From the Research
To visualize the latissimus dorsi region, a standard MRI of the thoracic spine or chest wall with axial T1-weighted and T2-weighted sequences would be most appropriate, as it provides excellent soft tissue contrast without the need for contrast enhancement unless suspicion of inflammation, tumor, or infection exists. The MRI should include the posterior chest wall from approximately T7 to L3 vertebral levels, covering the full anatomical distribution of the latissimus dorsi muscle. This approach is supported by the most recent and highest quality study available, which emphasizes the judicious use of intravenous contrast in musculoskeletal MRI, restricting it to cases where there is demonstrable added value 1.
The use of T1-weighted and T2-weighted sequences is crucial for evaluating the latissimus dorsi muscle, as it allows for the assessment of muscle architecture, potential tears, edema, atrophy, or other pathological changes. The patient would likely be positioned supine in the scanner with arms at their sides or above their head to minimize motion artifacts.

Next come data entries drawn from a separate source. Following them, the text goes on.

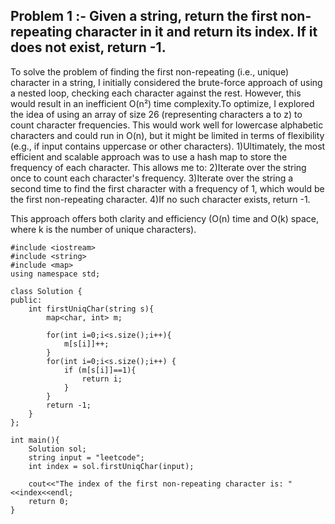 ## Problem 1 :- Given a string, return the first non-repeating character in it and return its index. If it does not exist, return -1.

To solve the problem of finding the first non-repeating (i.e., unique) character in a string, I initially considered the brute-force approach of using a nested loop, checking each character against the rest. However, this would result in an inefficient O(n²) time complexity.To optimize, I explored the idea of using an array of size 26 (representing characters a to z) to count character frequencies. This would work well for lowercase alphabetic characters and could run in O(n), but it might be limited in terms of flexibility (e.g., if input contains uppercase or other characters).
1)Ultimately, the most efficient and scalable approach was to use a hash map to store the frequency of each character. This allows me to:
2)Iterate over the string once to count each character's frequency.
3)Iterate over the string a second time to find the first character with a frequency of 1, which would be the first non-repeating character.
4)If no such character exists, return -1.

This approach offers both clarity and efficiency (O(n) time and O(k) space, where k is the number of unique characters).

```
#include <iostream>
#include <string>
#include <map>
using namespace std;

class Solution {
public:
    int firstUniqChar(string s){
        map<char, int> m;

        for(int i=0;i<s.size();i++){
            m[s[i]]++;
        }
        for(int i=0;i<s.size();i++) {
            if (m[s[i]]==1){
                return i;
            }
        }
        return -1;
    }
};

int main(){
    Solution sol;
    string input = "leetcode";
    int index = sol.firstUniqChar(input);

    cout<<"The index of the first non-repeating character is: "<<index<<endl;
    return 0;
}
```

Some studies suggest that contrast enhancement may not always be necessary, even in the evaluation of soft-tissue tumors or bone tumors, where fast STIR sequences can provide equivalent or superior information compared to T1-weighted fat-suppressed contrast-enhanced sequences 2, 3. However, the decision to use contrast should be made on a case-by-case basis, considering the specific clinical context and the potential risks and benefits of contrast administration.

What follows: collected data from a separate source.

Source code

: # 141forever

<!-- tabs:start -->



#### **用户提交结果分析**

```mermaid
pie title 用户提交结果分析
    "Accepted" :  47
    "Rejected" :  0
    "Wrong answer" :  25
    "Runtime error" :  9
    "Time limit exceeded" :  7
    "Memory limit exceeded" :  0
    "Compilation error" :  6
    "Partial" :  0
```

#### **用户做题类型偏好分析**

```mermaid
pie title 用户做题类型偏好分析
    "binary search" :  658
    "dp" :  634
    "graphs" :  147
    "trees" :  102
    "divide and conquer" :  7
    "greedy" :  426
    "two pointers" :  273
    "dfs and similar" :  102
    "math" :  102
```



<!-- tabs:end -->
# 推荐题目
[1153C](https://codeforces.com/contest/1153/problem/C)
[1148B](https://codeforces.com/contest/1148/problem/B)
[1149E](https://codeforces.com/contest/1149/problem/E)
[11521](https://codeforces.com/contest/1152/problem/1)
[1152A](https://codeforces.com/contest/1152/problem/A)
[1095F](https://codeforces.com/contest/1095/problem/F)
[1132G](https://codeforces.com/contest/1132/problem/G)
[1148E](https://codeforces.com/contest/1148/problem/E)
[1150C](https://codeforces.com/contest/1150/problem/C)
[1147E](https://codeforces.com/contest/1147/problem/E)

In certain cases, additional sequences such as diffusion-weighted imaging (DWI) or T2-STIR may be useful, particularly when evaluating perianal fistula or other complex pathologies, as they can provide valuable information without the need for contrast enhancement 4. The choice of MRI sequence and the use of contrast should be guided by the clinical question and the potential benefits and risks of each approach, with the goal of providing the most accurate diagnosis while minimizing harm to the patient.
Key points to consider when visualizing the latissimus dorsi region include:
- The use of axial T1-weighted and T2-weighted sequences for excellent soft tissue contrast
- The inclusion of the posterior chest wall from approximately T7 to L3 vertebral levels
- The potential for contrast enhancement with gadolinium in cases of suspected inflammation, tumor, or infection
- The consideration of additional sequences such as DWI or T2-STIR in complex cases
- The importance of positioning the patient to minimize motion artifacts.